After two years of tough organizing, it's hard to believe that it has already been a week since security guards who work at the Philadelphia Museum of Art voted to join the Philadelphia Security Officers Union, by a vote of 68 to 55.
The guards are employees of AlliedBarton, the country's largest provider of private security personnel. One of its contracts is with the museum, which pays AlliedBarton about $4 million per year for about 130 security guards to man the cultural behometh on the Parkway.

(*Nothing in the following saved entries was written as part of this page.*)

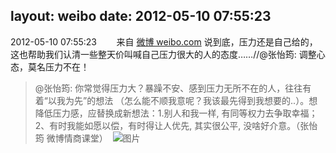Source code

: layout: weibo
date: 2012-05-10 07:55:23
---
<meta name="referrer" content="no-referrer" />

2012-05-10 07:55:23  &nbsp;&nbsp;&nbsp;&nbsp;&nbsp;&nbsp; 来自 <a href="http://weibo.com/" rel="nofollow">微博 weibo.com</a>
说到底，压力还是自己给的，这也帮助我们认清一些整天价叫喊自己压力很大的人的态度……//@张怡筠: 调整心态，莫名压力不在！
>  @张怡筠: 你常觉得压力大？暴躁不安、感到压力无所不在的人，往往有着“以我为先”的想法 （怎么能不顺我意呢？我该最先得到我想要的..）。想降低压力感，应替换成新想法：1.别人和我一样, 有同等权力去争取幸福；2、有时我能如愿以偿，有时得让人优先, 其实很公平, 没啥好介意。（张怡筠 微博情商课堂） ​​​
>  ![图片](https://ww2.sinaimg.cn/large/4a821d11jw6dfg6hkze4xj.jpg)
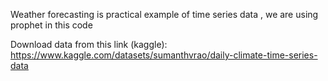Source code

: Weather forecasting is practical example of time series data , we are using prophet in this code

Download data from this link (kaggle):
https://www.kaggle.com/datasets/sumanthvrao/daily-climate-time-series-data
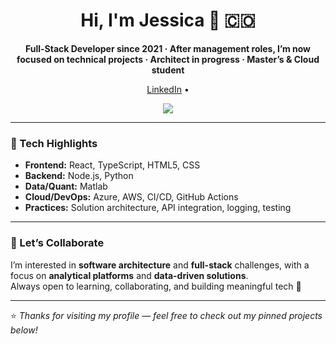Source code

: <div align="center">

   <h1>Hi, I'm Jessica 👋 🇨🇴</h1>




  <p><b>Full-Stack Developer since 2021 · After management roles, I’m now focused on technical projects · Architect in progress · Master’s & Cloud student</b></p>

  <!-- Links -->
  <a href="https://www.linkedin.com/in/jessicajoya" target="_blank">LinkedIn</a> •

  <!-- Tech Icons -->
  <p align="center">
    <a href="https://skillicons.dev">
      <img src="https://skillicons.dev/icons?i=js,ts,react,html,css,nodejs,dotnet,python,aws,git,github" />
    </a>
  </p>

</div>

---

### 🧰 Tech Highlights

- **Frontend:** React, TypeScript, HTML5, CSS  
- **Backend:** Node.js, Python  
- **Data/Quant:** Matlab  
- **Cloud/DevOps:** Azure, AWS, CI/CD, GitHub Actions  
- **Practices:** Solution architecture, API integration, logging, testing  

---

### 🤝 Let’s Collaborate

I’m interested in **software architecture** and **full-stack** challenges, with a focus on **analytical platforms** and **data-driven solutions**.  
Always open to learning, collaborating, and building meaningful tech 🌱

---

⭐ *Thanks for visiting my profile — feel free to check out my pinned projects below!*

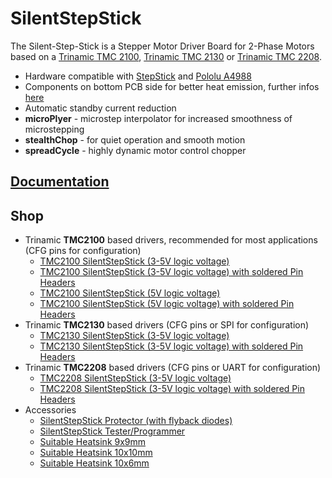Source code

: # SilentStepStick
The Silent-Step-Stick is a Stepper Motor Driver Board for 2-Phase Motors based on a [Trinamic TMC 2100](http://www.trinamic.com/products/integrated-circuits/details/tmc2100/), [Trinamic TMC 2130](http://www.trinamic.com/products/integrated-circuits/details/tmc2130/) or [Trinamic TMC 2208](http://www.trinamic.com/products/integrated-circuits/details/tmc2208-la/).

* Hardware compatible with [StepStick](http://reprap.org/wiki/StepStick) and [Pololu A4988](https://www.pololu.com/product/1182)
* Components on bottom PCB side for better heat emission, further infos [here](https://github.com/watterott/SilentStepStick/blob/master/docs/FAQ.md#why-is-the-trinamic-driver-chip-on-the-bottom-pcb-side)
* Automatic standby current reduction
* **microPlyer** - microstep interpolator for increased smoothness of microstepping
* **stealthChop** - for quiet operation and smooth motion
* **spreadCycle** - highly dynamic motor control chopper


## [Documentation](http://learn.watterott.com/silentstepstick/)


## Shop
* Trinamic **TMC2100** based drivers, recommended for most applications (CFG pins for configuration)
  * [TMC2100 SilentStepStick (3-5V logic voltage)](http://www.watterott.com/en/SilentStepStick)
  * [TMC2100 SilentStepStick (3-5V logic voltage) with soldered Pin Headers](http://www.watterott.com/en/SilentStepStick-with-Pins)
  * [TMC2100 SilentStepStick (5V logic voltage)](http://www.watterott.com/en/SilentStepStick-TMC2100-5V)
  * [TMC2100 SilentStepStick (5V logic voltage) with soldered Pin Headers](http://www.watterott.com/en/SilentStepStick-TMC2100-5V-with-Pins)
* Trinamic **TMC2130** based drivers (CFG pins or SPI for configuration)
  * [TMC2130 SilentStepStick (3-5V logic voltage)](http://www.watterott.com/en/SilentStepStick-TMC2130)
  * [TMC2130 SilentStepStick (3-5V logic voltage) with soldered Pin Headers](http://www.watterott.com/en/SilentStepStick-TMC2130-with-Pins)
* Trinamic **TMC2208** based drivers (CFG pins or UART for configuration)
  * [TMC2208 SilentStepStick (3-5V logic voltage)](http://www.watterott.com/en/SilentStepStick-TMC2208)
  * [TMC2208 SilentStepStick (3-5V logic voltage) with soldered Pin Headers](http://www.watterott.com/en/SilentStepStick-TMC2208-with-Pins)
* Accessories
  * [SilentStepStick Protector (with flyback diodes)](http://www.watterott.com/en/SilentStepStick-Protector)
  * [SilentStepStick Tester/Programmer](http://www.watterott.com/en/SilentStepStick-Tester)
  * [Suitable Heatsink 9x9mm](http://www.watterott.com/en/Heatsink-9-x-9-x-12)
  * [Suitable Heatsink 10x10mm](http://www.watterott.com/en/Pin-heatsink-square-ICK-S-10-x-10-x-125)
  * [Suitable Heatsink 10x6mm](http://www.watterott.com/en/Heatsink-for-DIL-IC-PLCC-und-SMD-10-x-6-mm)
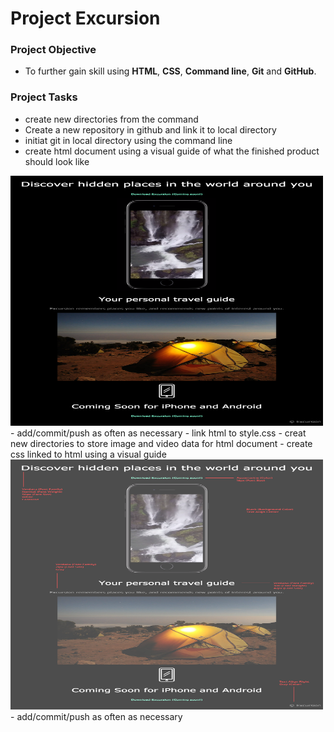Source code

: # Project Excursion 

### Project Objective

- To further gain skill using **HTML**, **CSS**, **Command line**, **Git** and **GitHub**.

### Project Tasks

- create new directories from the command 
- Create a new repository in github and link it to local directory
- initiat git in local directory using the command line
- create html document using a visual guide of what the finished product should look like
<img src="./resources/images/excursion_html.png" width=500 height=400>
    - add/commit/push as often as necessary
    - link html to style.css 
    - creat new directories to store image and video data for html document
- create css linked to html using a visual guide
<img src="./resources/images/excursion_css.png" width=500 height=400>
    - add/commit/push as often as necessary

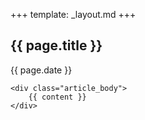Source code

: ﻿+++
template: _layout.md
+++

<article>
	<div class="article_header">
		<h1>{{ page.title }}</h1>
		<p>{{ page.date }}</p>
	</div>

	<div class="article_body">
		{{ content }}
	</div>
</article>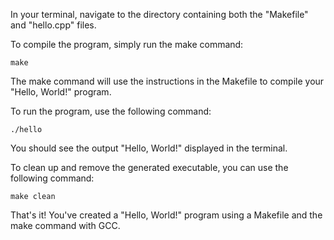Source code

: In your terminal, navigate to the directory containing both the "Makefile" and "hello.cpp" files.

To compile the program, simply run the make command:

    make

The make command will use the instructions in the Makefile to compile your "Hello, World!" program.

To run the program, use the following command:

    ./hello

You should see the output "Hello, World!" displayed in the terminal.

To clean up and remove the generated executable, you can use the following command:

    make clean

That's it! You've created a "Hello, World!" program using a Makefile and the make command with GCC.
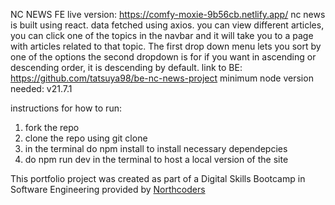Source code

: NC NEWS FE
live version: https://comfy-moxie-9b56cb.netlify.app/
nc news is built using react. data fetched using axios. you can view different articles, you can click one of the topics in the navbar and it will take you to a page with articles related to that topic.
The first drop down menu lets you sort by one of the options the second dropdown is for if you want in ascending or descending order, it is descending by default.
link to BE: https://github.com/tatsuya98/be-nc-news-project
minimum node version needed: v21.7.1

instructions for how to run:

1. fork the repo
2. clone the repo using git clone
3. in the terminal do npm install to install necessary dependepcies
4. do npm run dev in the terminal to host a local version of the site

This portfolio project was created as part of a Digital Skills Bootcamp in Software Engineering provided by [Northcoders](https://northcoders.com/)
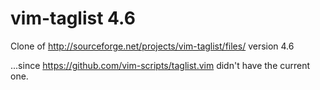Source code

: vim-taglist 4.6
===============

Clone of http://sourceforge.net/projects/vim-taglist/files/ version 4.6

...since https://github.com/vim-scripts/taglist.vim didn't have the current one.


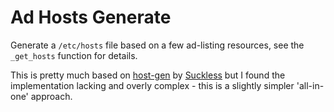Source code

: Ad Hosts Generate
=================

Generate a `/etc/hosts` file based on a few ad-listing resources, see the `_get_hosts` function for details.

This is pretty much based on [host-gen](https://surf.suckless.org/files/adblock-hosts/) by [Suckless](https://suckless.org/) but I found the implementation lacking and overly complex - this is a slightly simpler 'all-in-one' approach.
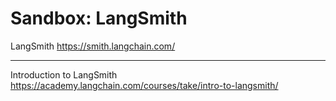 # Sandbox: LangSmith

LangSmith
https://smith.langchain.com/

---

Introduction to LangSmith
https://academy.langchain.com/courses/take/intro-to-langsmith/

In an e-mail, the Museum told the Inquirer, "The museum is not, and has not been, a party to this matter and will not be involved in the next steps. The next steps are between AlliedBarton, its employees, and the union."
That "Don't look at us - we're just the client here" stance is similar to the one Temple University took in November 2007, when I wrote a column about how the school's AlliedBarton guards were pushing for paid sick days (at the time, the guards had none at all). A Temple spokesman told me, back then, that it was the university's policy to not intervene into the employer-employee relationship at companies that do business on the campus.
Which was a bloodless way to pass the buck, since AlliedBarton often adjusts its employees' pay and benefits according to whatever terms have been negotiated with a client. If Temple had wanted its guards to have paid sick leave, the university could have made that benefit a condition of its contract with AlliedBarton, which could adjust its cost to Temple accordingly.
Two months later, that's what happened. As a result of loud student support of the guards' plea that they be permitted three paid sick days per year, Temple intervened with Allied Barton and the guards got a sick-leave benefit.
In doing so, Temple followed in the footsteps of the University of Pennsylvania, which had earlier - finally - also intervened to get paid sick leave for the AlliedBarton guards who work at Penn.
Still, fighting from one client institution to the next is a clunky way to go about ensuring that employees are treated with a bare minimum of decency on the job. If the whole security-guard workforce were organized, it could focus the issues.
The AlliedBarton guards who man the Art Museum were granted paid sick leave last year. With the union vote, they now hope to use collective bargaining to tackle their next issues - better wages and health care, says Fabricio Rodriguez, executive director of Philadelphia Jobs With Justice, which helped the guards organize. As talks ensue, it will be interesting to see whether the musuem maintains its "We're just the clients here" stance.